Tuesday, July 5, 2011

Walking with the people

I think it would be safe to say that we’re living in very interesting times. Incredibly hard times too for many millions, and it is these very people who will make it more interesting still.
When I look around me, at the state of the country, at its corruption and its politics, its treatment of its own people, whether they be those dispossessed of their lands in the mineral rich Orissa or Chhatisgarh, or those dispossessed of their homes in the slums in Delhi or Mumbai, all those who suffer at the hands of ‘development’ and whose struggles never quite make it to any mainstream, national newspapers or TV channels, I wonder how it's possible that they won’t someday join hands and rise to awaken the middle class out of its 8-plus-percent growth induced slumber.
Surely the conditions are ripe for a people’s revolution? Though I have no idea what shape it would be in, and who would lead it.

For the moment, I am completely taken in by a small people’s movement raising its head in Golibar in Khar East in Mumbai. I’ve been following it only for the last 6 months or so and it’s been fascinating so far. For a history of the movement check:
Khar East Andolan website,
and this post about Golibar on the Ghar Bachao Ghar Banao Andolan website.
Here is Javed's account:
Invisible Cities Part 7: the Golibar Diary
(Javed Iqbal is a brilliant young journalist who shoots as well as he writes- or is it the other way round? His reportage of Chhatisgarh/ Tribal/ Maoist struggle is insightful, powerful writing. And some of his pictures are haunting to say the least.)
And here is a Times Crest article by Ashutosh Phatak and Chatura Rao.
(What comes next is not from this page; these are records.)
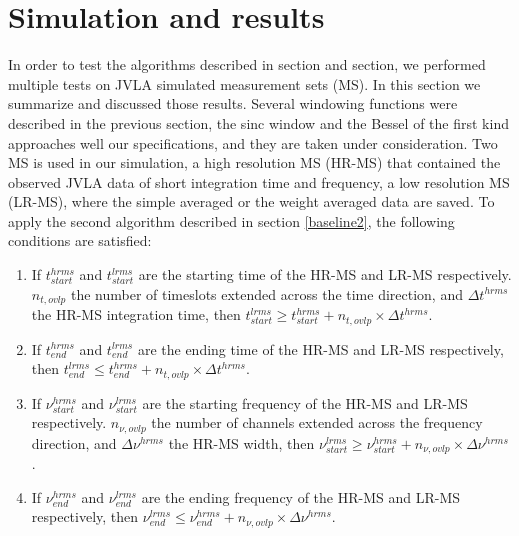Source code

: \documentclass[useAMS,usenatbib]{mn2e}
\begin{document}
\section{Simulation and results}
In order to test the algorithms described in section and section, we performed  multiple tests on JVLA simulated measurement sets (MS). In 
this section we summarize and discussed those results. Several windowing functions  were described in the previous
section, the sinc window 
and the Bessel of the first kind approaches well our specifications, and they are taken under consideration. Two MS is used in 
our simulation, a high resolution MS (HR-MS) that contained the observed JVLA data of short integration time and frequency, a low resolution 
MS (LR-MS), where the simple averaged or the weight averaged data are saved. To apply the second algorithm described in section 
\ref{baseline2}, the following conditions are satisfied:
\begin{enumerate}
 \item If $t^{hrms}_{start}$ and $t^{lrms}_{start}$ are the starting time of the HR-MS and LR-MS respectively. $n_{t,ovlp}$ the number 
of timeslots extended across the time direction, and  $\Delta t^{hrms}$ the HR-MS integration time, then 
	    $t^{lrms}_{start}\geq t^{hrms}_{start} + n_{t,ovlp}\times \Delta t^{hrms}$. 
  \item If $t^{hrms}_{end}$ and $t^{lrms}_{end}$ are the ending time of the HR-MS and LR-MS respectively, then 
	    $t^{lrms}_{end}\leq t^{hrms}_{end} + n_{t,ovlp}\times \Delta t^{hrms}$. 
 \item If $\nu^{hrms}_{start}$ and $\nu^{lrms}_{start}$ are the starting frequency of the HR-MS and LR-MS respectively. $n_{\nu,ovlp}$ 
the number of channels extended across the frequency direction, and  $\Delta \nu^{hrms}$ the HR-MS width, then 
	    $\nu^{lrms}_{start} \geq \nu^{hrms}_{start} + n_{\nu,ovlp}\times \Delta \nu^{hrms}$. 
 \item If $\nu^{hrms}_{end}$ and $\nu^{lrms}_{end}$ are the ending frequency of the HR-MS and LR-MS respectively, then 
	    $\nu^{lrms}_{end} \leq \nu^{hrms}_{end} + n_{\nu,ovlp}\times \Delta \nu^{hrms}$. 
\end{enumerate}
\end{document}
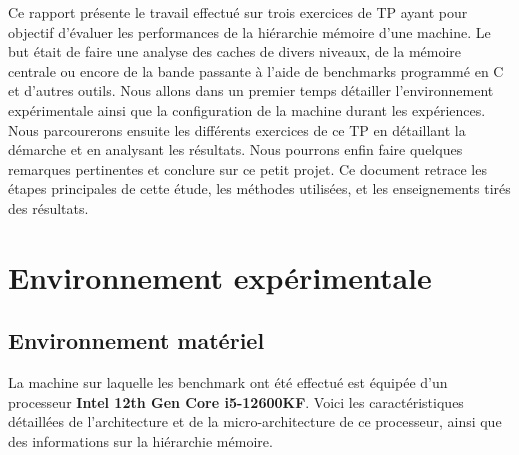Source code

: \documentclass{rapport}
\begin{document}
        Ce rapport présente le travail effectué sur trois exercices de TP ayant pour objectif d'évaluer les performances de la hiérarchie mémoire d’une machine. Le but était de faire une analyse des caches de divers niveaux, de la mémoire centrale ou encore de la bande passante à l'aide de benchmarks programmé en C et d'autres outils.
        Nous allons dans un premier temps détailler l'environnement expérimentale ainsi que la configuration de la machine durant les expériences.
        Nous parcourerons ensuite les différents exercices de ce TP en détaillant la démarche et en analysant les résultats.
        Nous pourrons enfin faire quelques remarques pertinentes et conclure sur ce petit projet.
        Ce document retrace les étapes principales de cette étude, les méthodes utilisées, et les enseignements tirés des résultats.
        
    \section{Environnement expérimentale} 
      
      \subsection{Environnement matériel} 
        La machine sur laquelle les benchmark ont été effectué est équipée d’un processeur \textbf{Intel 12th Gen Core i5-12600KF}. Voici les caractéristiques détaillées de l’architecture et de la micro-architecture de ce processeur, ainsi que des informations sur la hiérarchie mémoire.
        
\end{document}
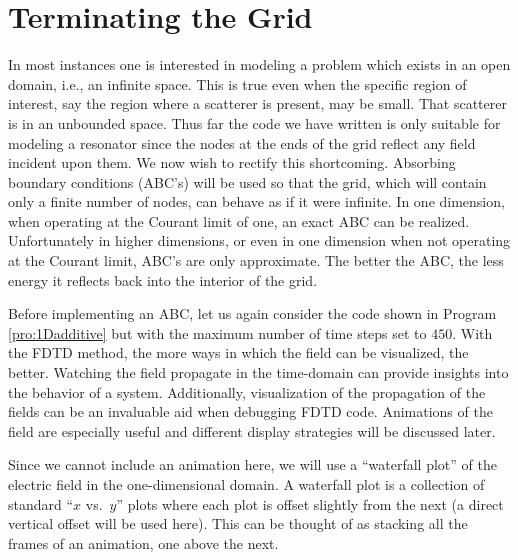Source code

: \section{Terminating the Grid \label{sec:terminate}}

In most instances one is interested in modeling a problem which exists
in an open domain, i.e., an infinite space.  This is true even when
the specific region of interest, say the region where a scatterer is
present, may be small.  That scatterer is in an unbounded space.  Thus
far the code we have written is only suitable for modeling a resonator
since the nodes at the ends of the grid reflect any field incident
upon them.  We now wish to rectify this shortcoming.  Absorbing
boundary conditions (ABC's) will be used so that the grid, which will
contain only a finite number of nodes, can behave as if it were
infinite.  In one dimension, when operating at the Courant limit of
one, an exact ABC can be realized.  Unfortunately in higher
dimensions, or even in one dimension when not operating at the Courant
limit, ABC's are only approximate.  The better the ABC, the less
energy it reflects back into the interior of the grid.

Before implementing an ABC, let us again consider the code shown in
Program \ref{pro:1Dadditive} but with the maximum number of time steps
set to $450$.  With the FDTD method, the more ways in which the field
can be visualized, the better.  Watching the field propagate in the
time-domain can provide insights into the behavior of a system.
Additionally, visualization of the propagation of the fields can be an
invaluable aid when debugging FDTD code.  Animations of the field are
especially useful and different display strategies will be discussed
later.  

Since we cannot include an animation here, we will use a ``waterfall
plot''  of the electric field in the
one-dimensional domain.  A waterfall plot is a collection of standard
``$x$ vs.\ $y$'' plots where each plot is offset slightly from the
next (a direct vertical offset will be used here).  This can be
thought of as stacking all the frames of an animation, one above the
next.

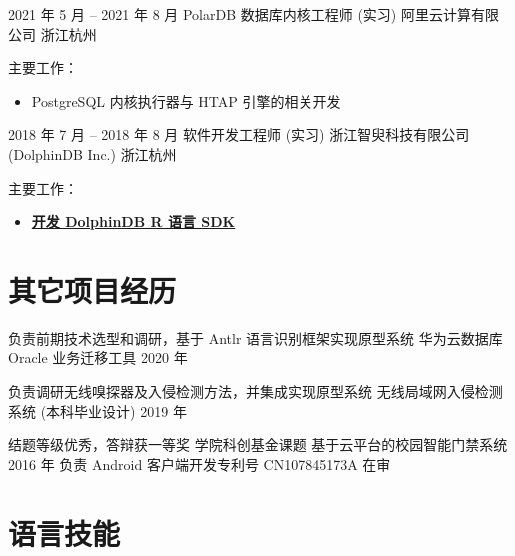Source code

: \documentclass[11pt,a4paper,sans]{moderncv}   %
\begin{document}
\begin{CJK}{UTF8}{gbsn}
\cventry
{2021 年 5 月 -- 2021 年 8 月}
{PolarDB 数据库内核工程师 (实习)}
{阿里云计算有限公司}
{浙江杭州}
{}{主要工作：
\begin{itemize}%
  \item PostgreSQL 内核执行器与 HTAP 引擎的相关开发
\end{itemize}}

\cventry
{2018 年 7 月 -- 2018 年 8 月}
{软件开发工程师 (实习)}
{浙江智臾科技有限公司 (DolphinDB Inc.)}
{浙江杭州}
{}{主要工作：
\begin{itemize}%
  \item \textbf{
    \href{https://github.com/dolphindb/api-r}{开发 DolphinDB R 语言 SDK}
  }
\end{itemize}}


\section{其它项目经历}

\cventry{}
{负责前期技术选型和调研，基于 Antlr 语言识别框架实现原型系统}
{华为云数据库 Oracle 业务迁移工具}
{2020 年}{}{}

\cventry{}
{负责调研无线嗅探器及入侵检测方法，并集成实现原型系统}
{无线局域网入侵检测系统 (本科毕业设计)}
{2019 年}{}{
}

\cventry
{结题等级优秀，答辩获一等奖}
{学院科创基金课题}
{基于云平台的校园智能门禁系统}
{2016 年}
{负责 Android 客户端开发}{专利号 CN107845173A 在审}

\section{语言技能}


\end{CJK}
\end{document}
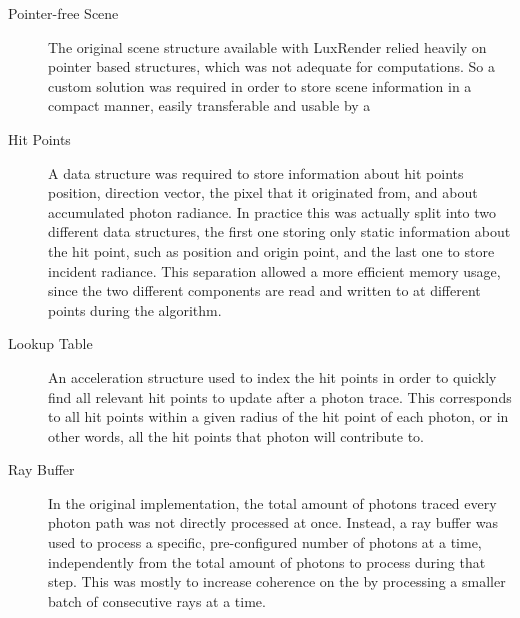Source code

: \documentclass[main.tex]{subfiles}
\begin{document}
\begin{description}
\item[Pointer-free Scene] The original scene structure available with LuxRender relied heavily on pointer based structures, which was not adequate for \gpu computations. So a custom solution was required in order to store scene information in a compact manner, easily transferable and usable by a \gpu

\item[Hit Points] A data structure was required to store information about hit points position, direction vector, the pixel that it originated from, and about accumulated photon radiance. In practice this was actually split into two different data structures, the first one storing only static information about the hit point, such as position and origin point, and the last one to store incident radiance. This separation allowed a more efficient memory usage, since the two different components are read and written to at different points during the algorithm.

\item[Lookup Table] An acceleration structure used to index the hit points in order to quickly find all relevant hit points to update after a photon trace. This corresponds to all hit points within a given radius of the hit point of each photon, or in other words, all the hit points that photon will contribute to.

\item[Ray Buffer] In the original implementation, the total amount of photons traced every photon path was not directly processed at once. Instead, a ray buffer was used to process a specific, pre-configured number of photons at a time, independently from the total amount of photons to process during that step. This was mostly to increase coherence on the \cpu by processing a smaller batch of consecutive rays at a time.

\end{description}
\end{document}
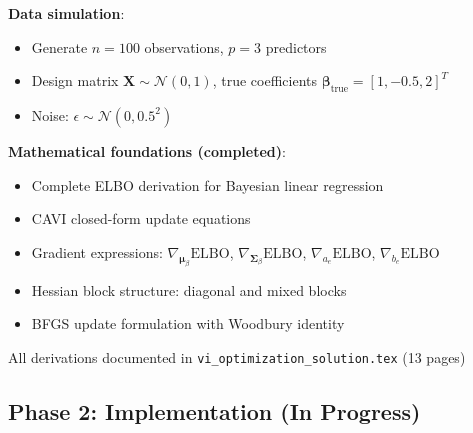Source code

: \documentclass[11pt]{article}
\newcommand{\N}{\mathcal{N}}
\newcommand{\ELBO}{\text{ELBO}}
\begin{document}
\textbf{Data simulation}:
\begin{itemize}
\item Generate $n = 100$ observations, $p = 3$ predictors
\item Design matrix $\bm{X} \sim \N(0, 1)$, true coefficients $\bm{\beta}_{\text{true}} = [1, -0.5, 2]^T$
\item Noise: $\epsilon \sim \N(0, 0.5^2)$
\end{itemize}

\textbf{Mathematical foundations (completed)}:
\begin{itemize}
\item Complete ELBO derivation for Bayesian linear regression
\item CAVI closed-form update equations
\item Gradient expressions: $\nabla_{\bm{\mu}_\beta} \ELBO$, $\nabla_{\bm{\Sigma}_\beta} \ELBO$, $\nabla_{a_e} \ELBO$, $\nabla_{b_e} \ELBO$
\item Hessian block structure: diagonal and mixed blocks
\item BFGS update formulation with Woodbury identity
\end{itemize}

All derivations documented in \texttt{vi\_optimization\_solution.tex} (13 pages)

\subsection{Phase 2: Implementation (In Progress)}
\end{document}
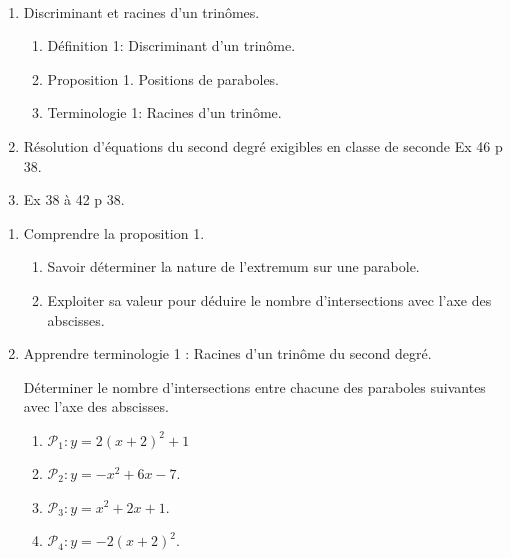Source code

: \documentclass[a4paper,11pt]{article}
\title{}
\author{}
\date{}
\theoremstyle{break}
\newcounter{numero}
\newcommand{\exo}{
  \addtocounter{numero}{1}%
  \textbf{\underline{Exercice \arabic{numero}:}}\quad}
\begin{document}
  \setlength{\unitlength}{1mm}
  \setlength\parindent{0mm}
  
  
  ~
  \medskip
  
  \begin{enumerate}
    
    \item Discriminant et racines d'un trinômes.
    \begin{enumerate}
      \item Définition 1: Discriminant d'un trinôme.
      \item Proposition 1. Positions de paraboles.
      \item Terminologie 1: Racines d'un trinôme.
    \end{enumerate}
    \item Résolution d'équations du second degré exigibles en classe de seconde Ex 46 p 38.
    \item Ex 38 à 42 p 38.
  \end{enumerate}
  
  \begin{Dev*}
    
    \begin{enumerate}
      
      \item Comprendre la proposition 1.
      \begin{enumerate}
	\item Savoir déterminer la nature de l'extremum sur une parabole.
	\item Exploiter sa valeur pour déduire le nombre d'intersections 
	avec l'axe des abscisses.
      \end{enumerate}
      \item Apprendre terminologie 1 : Racines d'un trinôme du second degré.
      \vspace{0.5cm}
      
      \begin{dm}
	
	Déterminer le nombre d'intersections entre chacune des paraboles suivantes
	avec l'axe des abscisses.
	\begin{enumerate}
	  \item $\mathcal{P}_1:y=2(x+2)^2+1$
	  \item $\mathcal{P}_2:y=-x^2+6x-7$.%
	  \item $\mathcal{P}_3:y=x^2+2x+1$.
	  \item $\mathcal{P}_4:y=-2(x+2)^2$.
	\end{enumerate} 
      \end{dm}
      
      
      
    \end{enumerate}
  \end{Dev*}
  
  
  
  
\end{document}
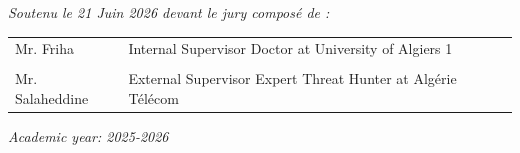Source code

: \documentclass[11pt,a4paper]{report}
\begin{document}
\begin{titlepage}
    \vspace{0.6cm}
    
    \textit{Soutenu le 21 Juin 2026 devant le jury compos\'{e} de :}
    
    \vspace{0.3cm}
    
    \begin{tabular}{ll}
        Mr. Friha \hspace{1.5cm} & Internal Supervisor \hspace{1.5cm} Doctor at University of Algiers 1 \\
        \\
        Mr. Salaheddine \hspace{1.5cm} & External Supervisor \hspace{1.5cm} Expert Threat Hunter at Alg\'{e}rie T\'{e}l\'{e}com
    \end{tabular}
    
    \vspace{0.6cm}
    \textit{Academic year: 2025-2026}
    
\end{titlepage}

\setcounter{page}{1}

\newpage


\newpage


\newpage


\newpage
{}
\tableofcontents

\newpage
{}
{}
\listoftables

\newpage
{}
{}
\listoffigures

\newpage
{}
{}


\newpage
{}
\setcounter{page}{1}




\newpage


\newpage


\newpage


\appendix
\newpage


\newpage


\newpage


\newpage
{}
{}


\end{document}
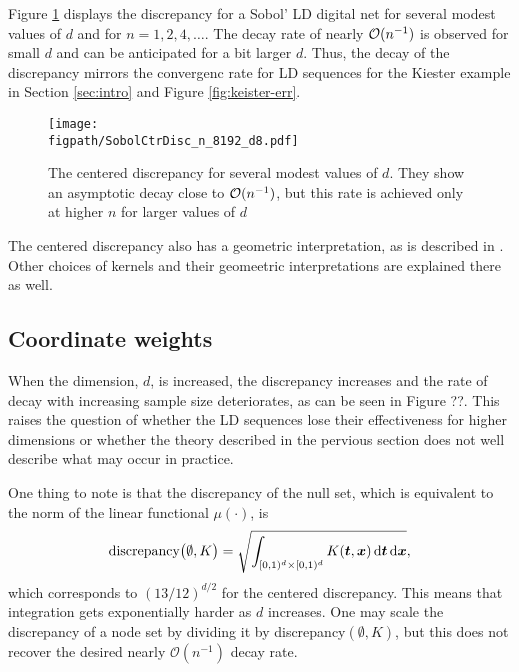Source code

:\documentclass{svproc}
\newcommand{\figpath}{Figures}
\begin{document}
Figure \ref{fig:ctrdiscmodestd} displays the discrepancy for a Sobol' LD digital net for several modest values of $d$ and for $n =  1, 2, 4, \ldots$.  The decay rate of nearly ${\mathcal{O}}(n^{-1})$ is observed for small $d$ and can be anticipated for a bit larger $d$.  Thus, the decay of the discrepancy mirrors the convergenc rate for LD sequences for the Kiester example in Section \ref{sec:intro} and Figure \ref{fig:keister-err}.

\begin{figure}
	\centering
	\texttt{[image: \\figpath/SobolCtrDisc\_n\_8192\_d8.pdf]}
	\caption{The centered discrepancy for several modest values of $d$.  They show an asymptotic decay close to ${\mathcal{O}}(n^{-1})$, but this rate is achieved only at higher $n$ for larger values of $d$ \label{fig:ctrdiscmodestd}}
\end{figure}

The centered discrepancy also has a geometric interpretation, as is described in \cite{Hic97a}. Other choices of kernels and their geomeetric interpretations are explained there as well.


\subsection{Coordinate weights} \label{sec:coordwts}
When the dimension, $d$, is increased, the discrepancy increases and the rate of decay with increasing sample size deteriorates, as can be seen in Figure ??.  This raises the question of whether the LD sequences lose their effectiveness for higher dimensions or whether the theory described in the pervious section does not well describe what may occur in practice.

One thing to note is that the discrepancy of the null set, which is equivalent to the norm of the linear functional $\mu(\cdot)$, is
\begin{equation}
		\text{discrepancy}\bigl(\emptyset,K \bigr)  = \sqrt{\int_{[0,1)^d \times [0,1)^d} K({\boldsymbol{t}},{\boldsymbol{x}}) \, \mathrm{d} {\boldsymbol{t}} \, \mathrm{d} {\boldsymbol{x}}},
\end{equation}
which corresponds to $(13/12)^{d/2}$ for the centered discrepancy.  This means that integration gets exponentially harder as $d$ increases.  One may scale the discrepancy of a node set by dividing it by discrepancy$(\emptyset,K)$, but this does not recover the desired nearly $\mathcal{O}(n^{-1})$ decay rate.
\end{document}
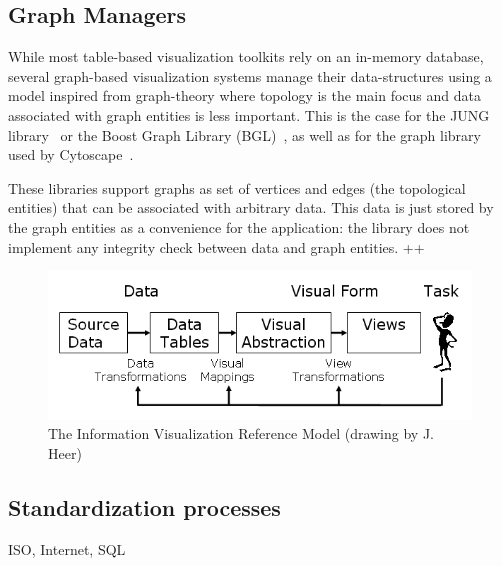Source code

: \subsection{Graph Managers}

While most table-based visualization toolkits rely on an in-memory
database, several graph-based visualization systems manage their
data-structures using a model inspired from graph-theory where
topology is the main focus and data associated with graph entities is
less important.  This is the case for the JUNG library~\cite{jung2003}
or the Boost Graph Library (BGL)~\cite{BGL}, as well as for the graph
library used by Cytoscape~\cite{Cytoscape}.

These libraries support graphs as set of vertices and edges (the
topological entities) that can be associated with arbitrary data.
This data is just stored by the graph entities as a convenience for
the application: the library does not implement any integrity check
between data and graph entities. ++


\begin{figure}
\includegraphics[width=\columnwidth]{figures/reference_model}
\caption{The Information Visualization Reference Model (drawing by
  J. Heer)}
\label{fig:refmodel}
\end{figure}


\subsection{Standardization processes}
ISO, Internet, SQL





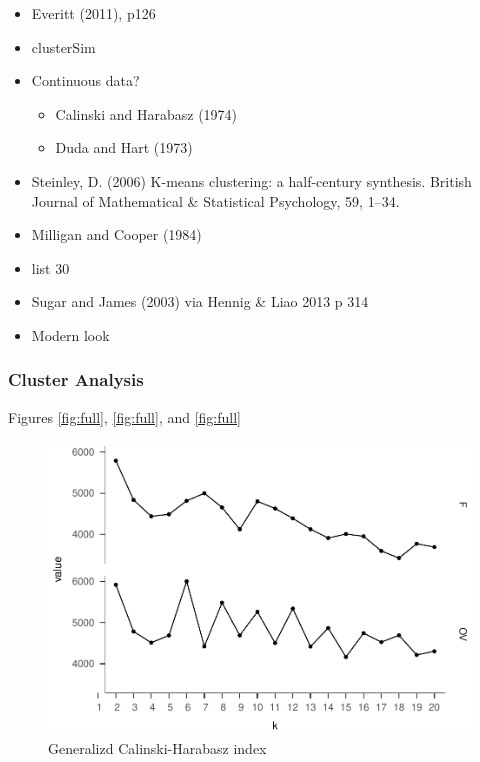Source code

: \documentclass[floatsintext,man]{apa6}
\providecommand{\tightlist}{%
  \setlength{\itemsep}{0pt}\setlength{\parskip}{0pt}}
\theoremstyle{definition}
\theoremstyle{definition}
\theoremstyle{definition}
\theoremstyle{remark}
\begin{document}
\begin{itemize}
\item
  Everitt (2011), p126
\item
  clusterSim
\item
  Continuous data?

  \begin{itemize}
  \tightlist
  \item
    Calinski and Harabasz (1974)
  \item
    Duda and Hart (1973)
  \end{itemize}
\item
  Steinley, D. (2006) K-means clustering: a half-century synthesis.
  British Journal of Mathematical \& Statistical Psychology, 59, 1--34.
\item
  Milligan and Cooper (1984)
\item
  list 30
\item
  Sugar and James (2003) via Hennig \& Liao 2013 p 314
\item
  Modern look
\end{itemize}

\subsubsection{Cluster Analysis}\label{cluster-analysis-1}

Figures \ref{fig:full}, \ref{fig:full}, and \ref{fig:full}

\begin{figure}
\centering
\includegraphics{Method_files/figure-latex/ch-full-1.pdf}
\caption{\label{fig:ch-full}Generalizd Calinski-Harabasz index}
\end{figure}
\end{document}
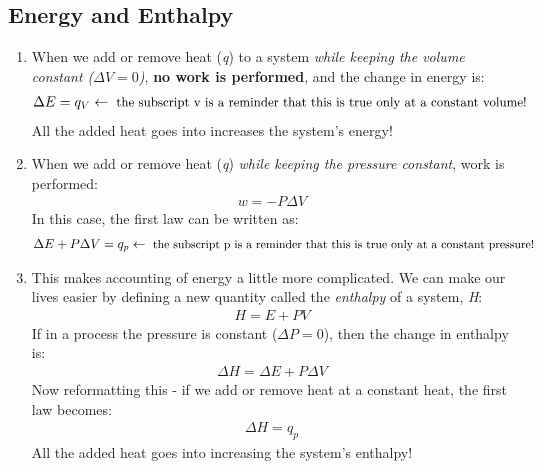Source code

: \documentclass{article}  %
\begin{document}
\subsection*{Energy and Enthalpy}
\begin{enumerate}
    \item When we add or remove heat (\emph{q}) to a system \emph{while keeping the volume constant ($\Delta V = 0$)}, \textbf{no work is performed}, and the change in energy is:
        \begin{equation*}
            \begin{aligned}
                \Delta E = q_V \leftarrow\text{\small{  the subscript v is a reminder that this is true only at a constant volume!}}
            \end{aligned}
        \end{equation*}
        All the added heat goes into increases the system's energy!
    \item When we add or remove heat (\emph{q}) \emph{while keeping the pressure constant}, work is performed:
        \begin{equation*}
            \begin{aligned}
                w = -P\Delta V
            \end{aligned}
        \end{equation*}
        In this case, the first law can be written as:
        \begin{equation*}
            \begin{aligned}
                \Delta E + P\Delta V = q_p \leftarrow\text{\small{  the subscript p is a reminder that this is true only at a constant pressure!}}
            \end{aligned}
        \end{equation*}
    \item This makes accounting of energy a little more complicated. We can make our lives easier by defining a new quantity called the \emph{enthalpy} of a system, \emph{H}:
        \begin{equation*}
            \begin{aligned}
                H = E + PV 
            \end{aligned}
        \end{equation*}
        If in a process the pressure is constant ($\Delta P = 0$), then the change in enthalpy is:
        \begin{equation*}
            \begin{aligned}
                \Delta H = \Delta E + P \Delta V
            \end{aligned}
        \end{equation*}
        Now reformatting this - if we add or remove heat at a constant heat, the first law becomes:
        \begin{equation*}
            \begin{aligned}
                \Delta H = q_p
            \end{aligned}
        \end{equation*}
        All the added heat goes into increasing the system's enthalpy!
\end{enumerate}
\end{document}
When I heard of the Ghar Bachao Ghar Banao Andolan, I was reminded of all that I had read about people’s participation in the design process while researching for my dissertation back in architecture school. There have been many instances and experimentations around people’s participation in designing spaces, usually homes for themselves, from around the world, and it was (then) an evolving process, as it is bound to be. And yet it held tremendously exciting possibilities. More than anything else, it seems only logical that people should have a say in how they want to live. Yes, we need experts to work things out, and sometimes to demonstrate better ways of doing things, but as end users, it only makes sense that people have a say in the kind of spaces they want to spend their lives in. This becomes even more critical for a settlement like Dharavi, which is not just residential but home to many cottage industries providing livelihood to many thousands. But that’s a whole separate debate.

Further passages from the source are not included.